I had the same problem JD , we baled 100 ac yesterday that had been down for 5 or 6 days depending on field. We big baled and wrapped all of it. This year for us it seems like the grasses and not just the fall grass is causing the problem. Seems like in the middle of a sunny day grass hay over 18% with perservative has been heating on us.


----------



## endrow (Dec 15, 2011)

JD3430 said:


> Well I waited a little longer today but with front moving thru, it was now or never. 92 degrees today. Partly sunny and fairly humid.
> I baled up 63 4x5 biscuits.
> 53 read 18% moisture almost as a constant.
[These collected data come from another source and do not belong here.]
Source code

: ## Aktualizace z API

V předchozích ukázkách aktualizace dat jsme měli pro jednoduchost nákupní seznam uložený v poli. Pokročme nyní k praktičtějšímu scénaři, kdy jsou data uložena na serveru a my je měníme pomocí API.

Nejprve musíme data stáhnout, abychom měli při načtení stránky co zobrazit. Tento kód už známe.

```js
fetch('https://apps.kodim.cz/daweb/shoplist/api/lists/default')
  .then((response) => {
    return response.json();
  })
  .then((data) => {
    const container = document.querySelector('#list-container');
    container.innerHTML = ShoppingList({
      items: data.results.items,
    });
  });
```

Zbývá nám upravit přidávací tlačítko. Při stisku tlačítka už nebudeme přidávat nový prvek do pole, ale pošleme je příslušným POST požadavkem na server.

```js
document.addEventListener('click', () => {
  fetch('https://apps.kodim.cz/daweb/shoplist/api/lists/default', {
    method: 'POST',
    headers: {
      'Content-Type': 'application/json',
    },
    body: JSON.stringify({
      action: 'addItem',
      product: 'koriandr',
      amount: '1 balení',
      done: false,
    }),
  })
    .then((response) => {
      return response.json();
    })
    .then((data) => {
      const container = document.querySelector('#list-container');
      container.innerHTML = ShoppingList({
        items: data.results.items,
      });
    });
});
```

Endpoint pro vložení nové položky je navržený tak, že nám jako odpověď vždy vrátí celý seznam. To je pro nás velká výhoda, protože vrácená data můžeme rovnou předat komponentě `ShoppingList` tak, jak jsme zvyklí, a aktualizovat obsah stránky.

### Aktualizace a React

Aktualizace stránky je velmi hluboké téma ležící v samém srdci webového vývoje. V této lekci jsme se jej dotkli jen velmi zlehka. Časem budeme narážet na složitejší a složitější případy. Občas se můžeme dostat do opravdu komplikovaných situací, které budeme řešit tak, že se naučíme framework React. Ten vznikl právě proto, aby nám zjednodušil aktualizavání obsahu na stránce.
I swear, it looked like broom straw. Brown, bleached out and just plain nasty. Didnt see more than 2 or 3 small wet slugs. To my amazement, 18% was the most common number on the harvest Tec screen. Some was 17% and a little was 19%.
> Had a wet area that can never be dry enough to make dry hay. Made 10 25% bales that'll end up mushroom hay.
> ...


 HOW much crop saver acid did you use


----------



## JD3430 (Jan 1, 2012)

endrow said:


> HOW much crop saver acid did you use


None. Barn is stuffed full of hay. Didnt want to use preservative on hay that's going to be tarped outside. 
Otherwise I would have used it.


----------